Thankfully, I did come across a father (3x Ironman) & daughter (running her 26th marathon) who were doing 10/1, so I asked if I could tag along with them; I asked what pace they were running between their walking minutes & they replied, "forward." I figured that today was not going to be the day I broke 4 hours, so I might as well have some company. Around Lake Nokomis, my former roommate Jenifer even showed up to run some distance with me! Dave, Robyn, & I ran together until mile 20, when they told me that the deal was 10/1 for the first 20 miles, but I had to try to run the last 6 straight through... so at mile twenty, I set out to run as much of the remainder as possible. Before I headed off, Robin handed me a $10 bill that she had found on the race course as a donation! I said thank you & farewell & pressed on, hurting as much as ever but feeling mentally okay.

I don't remember hitting a 'wall' necessarily at any point, but the pain wore me down more & more as I went on, & mile 24 still seemed so far from the finish. I kept running, walked bits here & there, & made new start-lines for myself with cracks in the pavement. One TWV runner, Keven, was running about the same pace as me for the last few miles, but he was in much higher spirits! I didn't feel defeated -- I knew I would finish -- but I hurt too much to really engage anyone.

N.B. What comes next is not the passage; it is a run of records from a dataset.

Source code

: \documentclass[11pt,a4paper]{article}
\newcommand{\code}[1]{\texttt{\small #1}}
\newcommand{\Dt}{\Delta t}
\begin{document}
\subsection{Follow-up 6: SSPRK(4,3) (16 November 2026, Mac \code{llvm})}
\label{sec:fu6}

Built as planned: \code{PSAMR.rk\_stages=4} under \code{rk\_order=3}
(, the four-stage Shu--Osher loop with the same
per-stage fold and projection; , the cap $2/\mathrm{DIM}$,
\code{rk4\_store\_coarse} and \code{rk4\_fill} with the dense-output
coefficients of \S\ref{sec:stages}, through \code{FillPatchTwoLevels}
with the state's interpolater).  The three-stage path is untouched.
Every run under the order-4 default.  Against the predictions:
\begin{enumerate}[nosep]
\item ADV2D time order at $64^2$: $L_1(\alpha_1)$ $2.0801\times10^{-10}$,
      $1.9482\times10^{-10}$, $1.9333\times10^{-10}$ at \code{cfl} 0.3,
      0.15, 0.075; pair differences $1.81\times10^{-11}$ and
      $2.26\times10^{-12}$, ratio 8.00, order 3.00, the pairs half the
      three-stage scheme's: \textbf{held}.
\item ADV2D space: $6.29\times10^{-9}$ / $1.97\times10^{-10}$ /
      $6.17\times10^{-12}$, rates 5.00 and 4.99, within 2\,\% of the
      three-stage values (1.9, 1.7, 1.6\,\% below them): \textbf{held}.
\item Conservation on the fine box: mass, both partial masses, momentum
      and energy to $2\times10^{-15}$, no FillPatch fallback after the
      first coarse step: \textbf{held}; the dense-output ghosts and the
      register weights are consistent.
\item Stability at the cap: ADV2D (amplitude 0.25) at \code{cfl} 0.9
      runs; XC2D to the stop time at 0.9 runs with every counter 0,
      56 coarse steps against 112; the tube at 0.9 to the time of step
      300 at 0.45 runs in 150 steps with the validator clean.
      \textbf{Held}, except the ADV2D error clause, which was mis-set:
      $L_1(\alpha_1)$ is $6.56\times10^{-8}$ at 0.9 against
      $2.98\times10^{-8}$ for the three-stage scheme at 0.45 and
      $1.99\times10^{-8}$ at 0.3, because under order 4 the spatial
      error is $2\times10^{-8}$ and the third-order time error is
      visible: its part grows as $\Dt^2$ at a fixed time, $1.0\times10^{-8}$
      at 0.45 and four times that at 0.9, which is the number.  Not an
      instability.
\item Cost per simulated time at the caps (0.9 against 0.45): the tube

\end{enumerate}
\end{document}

Stopping was not a question or an argument in my mind, but I was ready to be done. My friend Gretchen showed up on the course to run with me at mile 25, which was a great encouragement; she was proud of me, even though I was disappointed in my inability to feel any better the whole day or run even close to my 'normal' pace. Then Danielle & Lacey joined us for a stretch before we reached the Cathedral & I headed down the shoot to the finish line. Almost there...

Finally, I made it to the finish line. I convinced myself not to think about any of the effects of what had just happened - just to be done running & walk to the tent. I knew the pain & culmination of all that had lead up to it would catch me, but 'just get to the tent.' When I did, I cried: because it had hurt, I had not felt good, I had not enjoyed what I had worked so hard for, because I could not even think about the impact this whole thing had made because I just had to survive for nearly 5 hours through pain.

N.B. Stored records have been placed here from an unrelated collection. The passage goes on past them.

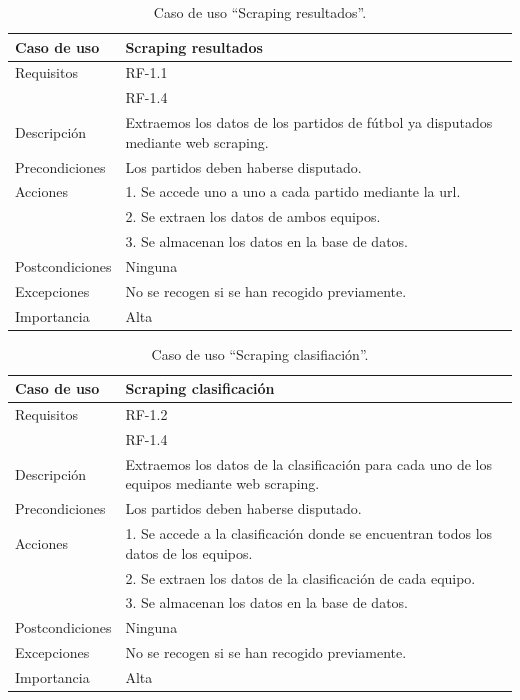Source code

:  \begin{table}
  \begin{center}
   \begin{tabular}{|p{3cm} | p{9cm} |}
    \hline
    Caso de uso & Scraping resultados\\
    \hline
    Requisitos & RF-1.1\\
    & RF-1.4\\
    \hline
    Descripción & Extraemos los datos de los partidos de fútbol ya disputados mediante web scraping.\\
    \hline
    Precondiciones &Los partidos deben haberse disputado.\\
    \hline
    Acciones & 1. Se accede uno a uno a cada partido mediante la url. \\
    &2. Se extraen los datos de ambos equipos.\\
    &3. Se almacenan los datos en la base de datos.\\
    \hline
    Postcondiciones & Ninguna \\
    \hline
    Excepciones & No se recogen si se han recogido previamente.\\
    \hline
    Importancia & Alta \\
    \hline
   \end{tabular}
   \caption{Caso de uso ``Scraping resultados''.}
   \label{tabla:casoUso1.1}
  \end{center}
 \end{table} 
 
\begin{table}
  \begin{center}
   \begin{tabular}{|p{3cm} | p{9cm} |}
    \hline
    Caso de uso & Scraping clasificación\\
    \hline
    Requisitos & RF-1.2\\
    & RF-1.4\\
    \hline
    Descripción & Extraemos los datos de la clasificación para cada uno de los equipos mediante web scraping.\\
    \hline
    Precondiciones &Los partidos deben haberse disputado.\\
    \hline
  	Acciones & 1. Se accede a la clasificación donde se encuentran todos los datos de los equipos. \\
    &2. Se extraen los datos de la clasificación de cada equipo.\\
    &3. Se almacenan los datos en la base de datos.\\
    \hline
    Postcondiciones & Ninguna \\
    \hline
    Excepciones & No se recogen si se han recogido previamente.\\
    \hline
    Importancia & Alta \\
    \hline
   \end{tabular}
   \caption{Caso de uso ``Scraping clasifiación''.}
   \label{tabla:casoUso1.2}
  \end{center}
 \end{table}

At least it can only get better next time.

In retrospect, this race was so worth it. I remember exclaiming yesterday, "WHY would ANYONE run a marathon? Who thought of this & decided this would be fun?! What a horrible idea." The distance was somehow so much more brutal than 20 miles had been... but I got a glimpse of the suffering that I run to relieve. I learned that I could persevere through pain, undoubtedly because of the many many people covering this event with prayer. I wanted so deeply to have fun & feel happy, but even an environment steeped with joy could not drown out the burdensome demand of survival.  I cannot take this perspective lightly.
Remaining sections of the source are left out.